Well the drives arrived on the past Saturday (4-4TB Ironwolves).
The server shipped today (not sure if that was in the US or China), Amazon is still predicting a wild range of dates (11-20th) and DHL isn’t yet aware of the tracking #. The AMD Aooster talked about in the previous thread (16 GB Ram and 512GB SSD).
Current storage utitlized is about 6 TB. The vast majority being the video library, the minor being photo reservoir, and with hopes of being the primary repo of what is currently in cloud storage (very minor: Mostly articles written by me or novel attempts).
My mind has wandered all over the place, from TrueNAS to Unraid and finally arriving at the notion that for the content described above something very simple would be best. I’m currently favoring a RAID5 BTRFS volume (though there are all sorts of articles about Raid5 being risky on btrfs, but most are more than a year old and apparently progress has been made?). For the short term, I will be keeping (powered off) the USB drives that currently contain things as an offline archive/safety net. The btrfs (if it doesn’t implode) has the advantage of being low overhead. I am thinking to utilize the raw drives and not even partition and run Arch on the server, as it would seem best to stay on a current system (vs an antique like Debian) with recommendations on reddit/btrfs being to run a current kernel (>6.3), plus it lessens the distro news I need to keep updated on. I will make the effort to make a very minimal install. I did run the previous server on ENos for a year, so I know what I’m asking with regards to maintaining an Arch server. I did not take the trouble to minimize the install (lessening the updates) on the previous server.

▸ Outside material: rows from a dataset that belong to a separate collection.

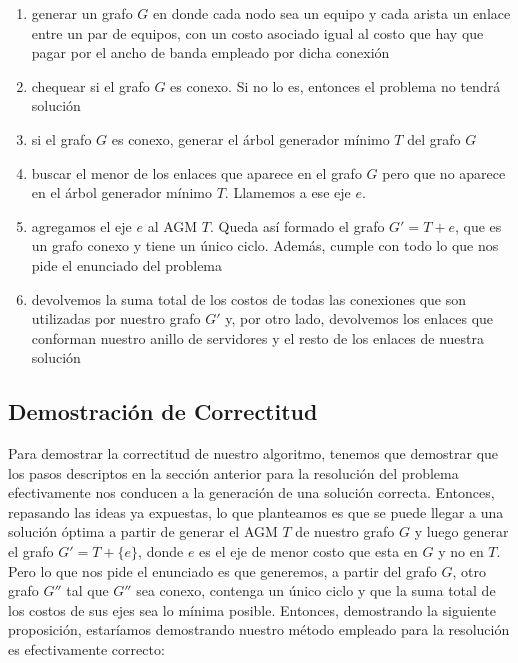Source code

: \documentclass[11pt, a4paper, twoside]{article}
\begin{document}
\begin{enumerate}
  \item generar un grafo $G$ en donde cada nodo sea un equipo y cada arista un
        enlace entre un par de equipos, con un costo asociado igual al costo
        que hay que pagar por el ancho de banda empleado por dicha conexión
  \item chequear si el grafo $G$ es conexo. Si no lo es, entonces el problema
        no tendrá solución
  \item si el grafo $G$ es conexo, generar el árbol generador mínimo $T$ del grafo
        $G$
  \item buscar el menor de los enlaces que aparece en el grafo $G$ pero que no 
        aparece en el árbol generador mínimo $T$. Llamemos a ese eje $e$.
  \item agregamos el eje $e$ al AGM $T$. Queda así formado el grafo $G' = T + e$,
        que es un grafo conexo y tiene un único ciclo. Además, cumple con todo lo
        que nos pide el enunciado del problema
  \item devolvemos la suma total de los costos de todas las conexiones que son
        utilizadas por nuestro grafo $G'$ y, por otro lado, devolvemos los enlaces
        que conforman nuestro anillo de servidores y el resto de los enlaces 
        de nuestra solución
        
\end{enumerate}

\newpage
\subsection{Demostración de Correctitud}
Para demostrar la correctitud de nuestro algoritmo, tenemos que demostrar que los
pasos descriptos en la sección anterior para la resolución del problema 
efectivamente nos conducen a la generación de una solución correcta. Entonces,
repasando las ideas ya expuestas, lo que planteamos es que se puede llegar a una
solución óptima a partir de generar el AGM $T$ de nuestro grafo $G$ y luego generar
el grafo $G' = T + \{e\}$, donde $e$ es el eje de menor costo que esta en $G$ y
no en $T$. Pero lo que nos pide el enunciado es que generemos, a partir del grafo $G$,
otro grafo $G''$ tal que $G''$ sea conexo, contenga un único ciclo y que la suma
total de los costos de sus ejes sea lo mínima posible. Entonces, demostrando la 
siguiente proposición, estaríamos demostrando nuestro método empleado para la resolución
es efectivamente correcto:
\end{document}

Please tell me I’m basically insane (probably true). Your experience will be weighed.
Besides, if you do not have a separate backup it is recommended to use RAID6 instead.
Reason: Typically a RAID is setup with similar drives. Similar in model and age. Because of that similarity, it is more likeley that if one drive fails a second drive will fail shortly after the first.
Imagine you have one broken drive. The rebuild of a RAID5 array with one new drive can take very long. During that time you have a higher chance that a second drive fails and all your data will be lost. A RAID6 protects you from that.
You can find several articles on the web talking about that.
Well, although I very much like endeavouros or arch linux. I would not use it for a server that needs to run 24/7. I have had that in the past and was not happy with it. It depends on which services you want to offer with your server.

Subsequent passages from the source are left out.